>>>

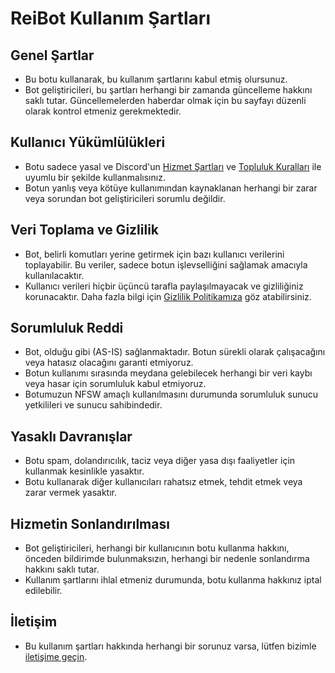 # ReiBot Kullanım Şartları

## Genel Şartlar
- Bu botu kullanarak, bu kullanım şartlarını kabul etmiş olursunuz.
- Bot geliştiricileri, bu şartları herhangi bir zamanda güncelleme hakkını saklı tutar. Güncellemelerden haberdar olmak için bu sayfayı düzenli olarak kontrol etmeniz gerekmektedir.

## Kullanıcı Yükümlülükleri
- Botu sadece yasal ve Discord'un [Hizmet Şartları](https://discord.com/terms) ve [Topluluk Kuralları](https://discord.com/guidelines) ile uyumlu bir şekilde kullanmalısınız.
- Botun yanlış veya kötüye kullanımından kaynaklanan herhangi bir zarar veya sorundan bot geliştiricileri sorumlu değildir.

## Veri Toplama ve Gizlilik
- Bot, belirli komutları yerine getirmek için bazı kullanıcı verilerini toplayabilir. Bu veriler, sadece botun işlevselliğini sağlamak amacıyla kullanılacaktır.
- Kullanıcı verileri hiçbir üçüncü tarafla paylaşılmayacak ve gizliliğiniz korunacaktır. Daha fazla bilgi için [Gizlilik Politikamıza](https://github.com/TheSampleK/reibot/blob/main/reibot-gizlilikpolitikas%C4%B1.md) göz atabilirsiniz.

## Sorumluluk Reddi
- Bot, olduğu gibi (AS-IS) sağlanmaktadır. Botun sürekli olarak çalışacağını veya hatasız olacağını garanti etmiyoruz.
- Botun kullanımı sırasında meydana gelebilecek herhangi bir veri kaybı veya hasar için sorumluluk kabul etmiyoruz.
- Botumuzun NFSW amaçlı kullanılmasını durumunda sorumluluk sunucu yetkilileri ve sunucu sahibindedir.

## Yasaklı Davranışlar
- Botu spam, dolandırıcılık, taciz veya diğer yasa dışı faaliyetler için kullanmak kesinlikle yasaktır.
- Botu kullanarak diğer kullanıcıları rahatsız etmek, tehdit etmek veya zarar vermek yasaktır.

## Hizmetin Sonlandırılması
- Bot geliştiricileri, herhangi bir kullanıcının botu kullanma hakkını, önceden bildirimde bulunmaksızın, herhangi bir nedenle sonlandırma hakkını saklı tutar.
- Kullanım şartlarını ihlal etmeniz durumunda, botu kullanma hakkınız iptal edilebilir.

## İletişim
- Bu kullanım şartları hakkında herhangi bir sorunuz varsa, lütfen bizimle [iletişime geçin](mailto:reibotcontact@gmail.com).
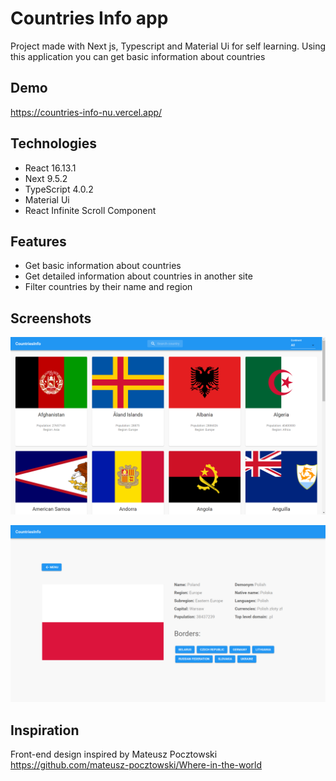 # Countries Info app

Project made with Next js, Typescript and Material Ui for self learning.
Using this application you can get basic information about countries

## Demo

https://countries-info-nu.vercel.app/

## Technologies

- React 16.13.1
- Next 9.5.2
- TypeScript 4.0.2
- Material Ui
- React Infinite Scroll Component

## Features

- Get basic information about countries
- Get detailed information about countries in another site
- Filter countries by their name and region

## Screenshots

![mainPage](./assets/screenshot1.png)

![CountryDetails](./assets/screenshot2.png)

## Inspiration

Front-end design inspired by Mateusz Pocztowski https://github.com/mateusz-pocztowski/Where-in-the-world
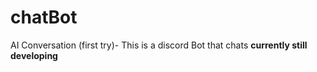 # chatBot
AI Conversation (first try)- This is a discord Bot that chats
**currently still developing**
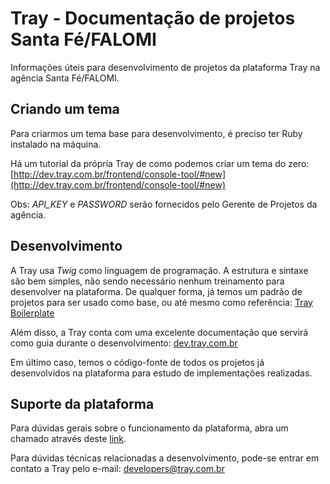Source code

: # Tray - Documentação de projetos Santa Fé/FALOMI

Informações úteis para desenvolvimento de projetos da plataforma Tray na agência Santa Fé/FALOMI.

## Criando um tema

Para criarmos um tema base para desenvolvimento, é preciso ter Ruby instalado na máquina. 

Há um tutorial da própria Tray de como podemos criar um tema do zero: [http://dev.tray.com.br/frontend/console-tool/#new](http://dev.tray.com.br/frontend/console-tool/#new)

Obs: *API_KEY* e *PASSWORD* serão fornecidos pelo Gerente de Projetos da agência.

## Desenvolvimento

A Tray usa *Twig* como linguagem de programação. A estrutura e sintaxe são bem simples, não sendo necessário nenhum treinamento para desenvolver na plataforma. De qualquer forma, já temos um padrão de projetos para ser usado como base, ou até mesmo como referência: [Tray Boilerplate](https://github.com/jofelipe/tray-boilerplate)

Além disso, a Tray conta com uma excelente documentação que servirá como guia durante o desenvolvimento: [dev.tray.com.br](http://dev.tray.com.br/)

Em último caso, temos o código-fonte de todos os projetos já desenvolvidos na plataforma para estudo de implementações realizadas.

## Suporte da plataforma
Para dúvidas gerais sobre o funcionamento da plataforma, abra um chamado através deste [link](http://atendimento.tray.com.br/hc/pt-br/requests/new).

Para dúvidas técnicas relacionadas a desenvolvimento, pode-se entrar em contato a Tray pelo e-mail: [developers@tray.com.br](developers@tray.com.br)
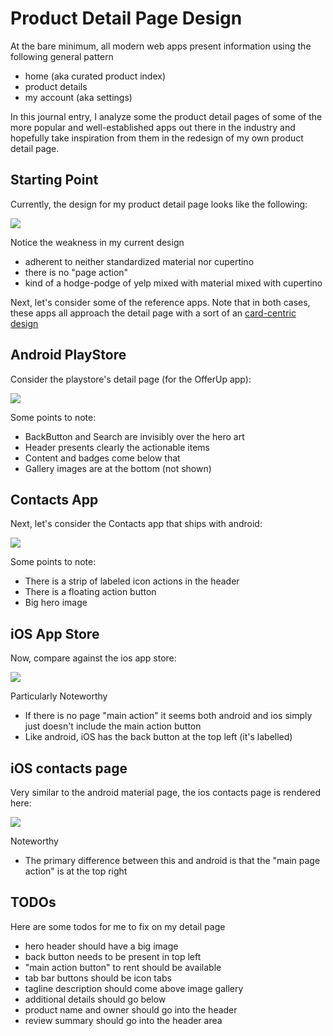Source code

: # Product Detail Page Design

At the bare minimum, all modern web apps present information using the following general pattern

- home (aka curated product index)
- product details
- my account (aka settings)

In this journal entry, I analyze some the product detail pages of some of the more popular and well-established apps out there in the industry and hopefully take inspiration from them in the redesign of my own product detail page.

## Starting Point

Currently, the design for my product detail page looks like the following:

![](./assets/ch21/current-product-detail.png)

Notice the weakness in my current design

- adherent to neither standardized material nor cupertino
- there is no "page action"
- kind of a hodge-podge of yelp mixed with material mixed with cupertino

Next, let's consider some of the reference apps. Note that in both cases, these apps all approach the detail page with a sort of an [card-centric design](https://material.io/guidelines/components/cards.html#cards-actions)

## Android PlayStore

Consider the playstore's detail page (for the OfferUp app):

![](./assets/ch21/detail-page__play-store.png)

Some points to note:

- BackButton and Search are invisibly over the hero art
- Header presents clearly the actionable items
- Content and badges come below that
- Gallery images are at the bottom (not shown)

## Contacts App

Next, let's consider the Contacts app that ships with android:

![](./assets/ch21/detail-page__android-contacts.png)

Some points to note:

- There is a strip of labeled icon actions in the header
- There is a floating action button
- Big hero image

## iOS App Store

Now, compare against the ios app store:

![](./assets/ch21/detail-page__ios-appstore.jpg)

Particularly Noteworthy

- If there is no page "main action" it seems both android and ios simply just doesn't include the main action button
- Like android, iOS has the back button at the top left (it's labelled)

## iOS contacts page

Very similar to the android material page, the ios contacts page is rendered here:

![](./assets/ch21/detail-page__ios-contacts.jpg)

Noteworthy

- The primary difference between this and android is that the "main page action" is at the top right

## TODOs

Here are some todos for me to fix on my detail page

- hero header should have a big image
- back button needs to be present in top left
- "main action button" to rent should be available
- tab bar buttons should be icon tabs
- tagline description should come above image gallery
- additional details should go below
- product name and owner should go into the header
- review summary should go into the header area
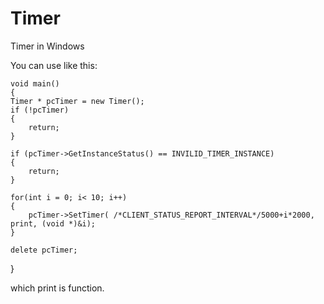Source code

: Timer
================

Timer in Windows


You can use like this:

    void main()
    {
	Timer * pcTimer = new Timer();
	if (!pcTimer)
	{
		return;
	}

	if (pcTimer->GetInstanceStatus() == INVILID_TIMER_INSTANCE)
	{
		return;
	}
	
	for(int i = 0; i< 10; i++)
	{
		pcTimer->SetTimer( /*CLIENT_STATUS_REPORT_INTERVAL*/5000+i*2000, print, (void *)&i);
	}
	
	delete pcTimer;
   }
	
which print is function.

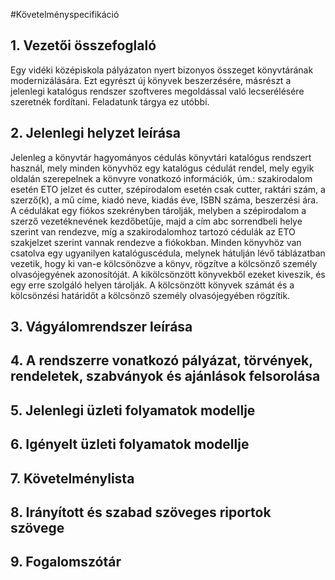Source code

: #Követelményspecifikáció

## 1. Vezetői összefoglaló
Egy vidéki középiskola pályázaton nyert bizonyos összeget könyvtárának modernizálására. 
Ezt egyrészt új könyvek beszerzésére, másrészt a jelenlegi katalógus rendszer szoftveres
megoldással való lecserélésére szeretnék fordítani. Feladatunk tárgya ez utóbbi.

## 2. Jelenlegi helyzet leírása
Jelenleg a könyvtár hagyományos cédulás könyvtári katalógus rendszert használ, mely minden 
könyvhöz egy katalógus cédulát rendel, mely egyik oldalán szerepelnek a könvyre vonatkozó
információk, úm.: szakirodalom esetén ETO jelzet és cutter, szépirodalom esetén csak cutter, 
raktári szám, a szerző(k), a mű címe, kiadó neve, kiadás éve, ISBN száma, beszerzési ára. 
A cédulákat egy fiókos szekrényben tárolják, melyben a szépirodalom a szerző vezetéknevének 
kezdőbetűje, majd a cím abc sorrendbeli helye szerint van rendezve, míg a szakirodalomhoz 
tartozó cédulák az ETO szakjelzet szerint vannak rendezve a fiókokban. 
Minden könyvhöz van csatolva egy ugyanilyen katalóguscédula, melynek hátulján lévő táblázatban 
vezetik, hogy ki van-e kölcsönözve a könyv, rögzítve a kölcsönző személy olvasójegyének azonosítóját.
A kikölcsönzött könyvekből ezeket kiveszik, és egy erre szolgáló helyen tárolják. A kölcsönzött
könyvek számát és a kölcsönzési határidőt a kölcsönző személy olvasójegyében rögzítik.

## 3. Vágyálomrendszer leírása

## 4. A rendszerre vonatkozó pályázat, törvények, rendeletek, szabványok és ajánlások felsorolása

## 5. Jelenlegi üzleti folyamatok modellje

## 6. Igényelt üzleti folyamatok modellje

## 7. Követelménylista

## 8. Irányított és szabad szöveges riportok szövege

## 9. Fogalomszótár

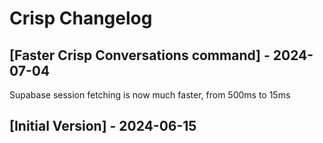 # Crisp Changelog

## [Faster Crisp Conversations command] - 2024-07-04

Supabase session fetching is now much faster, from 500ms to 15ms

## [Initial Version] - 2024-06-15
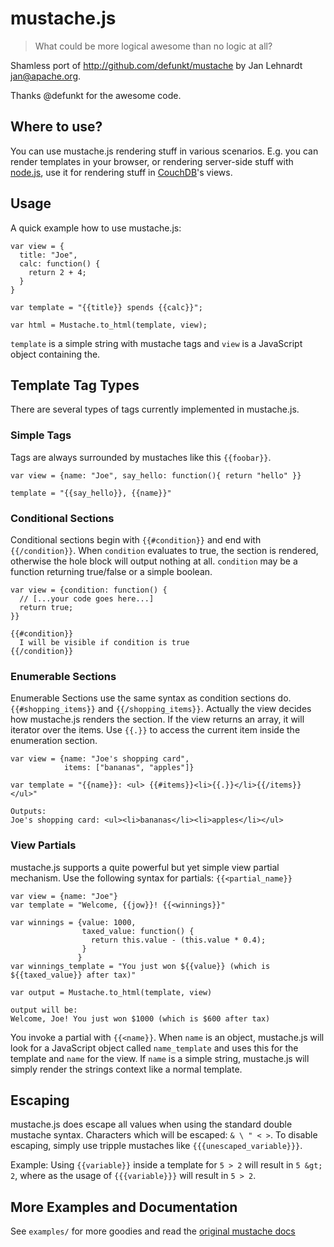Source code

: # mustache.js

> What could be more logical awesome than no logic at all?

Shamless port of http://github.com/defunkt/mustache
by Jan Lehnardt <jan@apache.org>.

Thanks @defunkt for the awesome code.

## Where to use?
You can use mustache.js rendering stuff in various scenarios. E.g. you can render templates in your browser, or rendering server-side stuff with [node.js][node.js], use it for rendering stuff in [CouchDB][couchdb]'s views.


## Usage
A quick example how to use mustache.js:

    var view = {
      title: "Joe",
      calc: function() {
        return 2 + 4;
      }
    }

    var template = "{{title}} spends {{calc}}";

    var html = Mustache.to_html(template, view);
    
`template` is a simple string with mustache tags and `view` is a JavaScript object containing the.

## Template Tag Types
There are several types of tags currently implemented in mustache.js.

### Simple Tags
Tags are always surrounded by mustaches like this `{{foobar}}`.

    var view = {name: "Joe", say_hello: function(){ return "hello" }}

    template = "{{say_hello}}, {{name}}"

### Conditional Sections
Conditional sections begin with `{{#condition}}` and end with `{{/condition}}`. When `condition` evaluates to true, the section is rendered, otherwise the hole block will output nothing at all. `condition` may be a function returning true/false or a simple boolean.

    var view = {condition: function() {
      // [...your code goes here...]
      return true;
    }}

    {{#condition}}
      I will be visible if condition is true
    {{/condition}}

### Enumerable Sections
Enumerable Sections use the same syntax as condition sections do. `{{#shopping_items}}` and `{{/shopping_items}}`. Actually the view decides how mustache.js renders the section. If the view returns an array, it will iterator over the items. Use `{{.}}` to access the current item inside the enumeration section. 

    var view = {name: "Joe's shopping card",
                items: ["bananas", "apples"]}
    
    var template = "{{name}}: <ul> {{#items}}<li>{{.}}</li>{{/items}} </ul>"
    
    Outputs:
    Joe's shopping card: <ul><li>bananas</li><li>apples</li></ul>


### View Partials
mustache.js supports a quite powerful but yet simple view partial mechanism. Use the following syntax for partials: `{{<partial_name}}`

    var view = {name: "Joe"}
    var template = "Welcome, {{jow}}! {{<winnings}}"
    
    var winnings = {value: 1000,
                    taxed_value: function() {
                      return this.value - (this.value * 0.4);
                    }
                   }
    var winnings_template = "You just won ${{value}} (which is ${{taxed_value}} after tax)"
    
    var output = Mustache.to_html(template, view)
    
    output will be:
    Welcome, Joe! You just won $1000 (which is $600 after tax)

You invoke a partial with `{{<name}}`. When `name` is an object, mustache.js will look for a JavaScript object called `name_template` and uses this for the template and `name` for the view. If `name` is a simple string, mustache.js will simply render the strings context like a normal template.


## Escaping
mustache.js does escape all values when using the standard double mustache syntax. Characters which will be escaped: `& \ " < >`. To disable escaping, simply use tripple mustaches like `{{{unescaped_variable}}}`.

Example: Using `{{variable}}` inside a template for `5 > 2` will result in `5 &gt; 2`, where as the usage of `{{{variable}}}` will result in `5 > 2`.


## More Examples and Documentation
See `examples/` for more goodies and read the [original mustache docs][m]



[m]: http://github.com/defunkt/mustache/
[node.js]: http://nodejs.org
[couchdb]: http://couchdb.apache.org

<<<

From the records above, print exactly the lines that run from the line with "logic at all?" to the line with "## Where to use?", inclusive.

### Response for this exercise
> What could be more logical awesome than no logic at all?

Shamless port of http://github.com/defunkt/mustache
by Jan Lehnardt <jan@apache.org>.

Thanks @defunkt for the awesome code.

## Where to use?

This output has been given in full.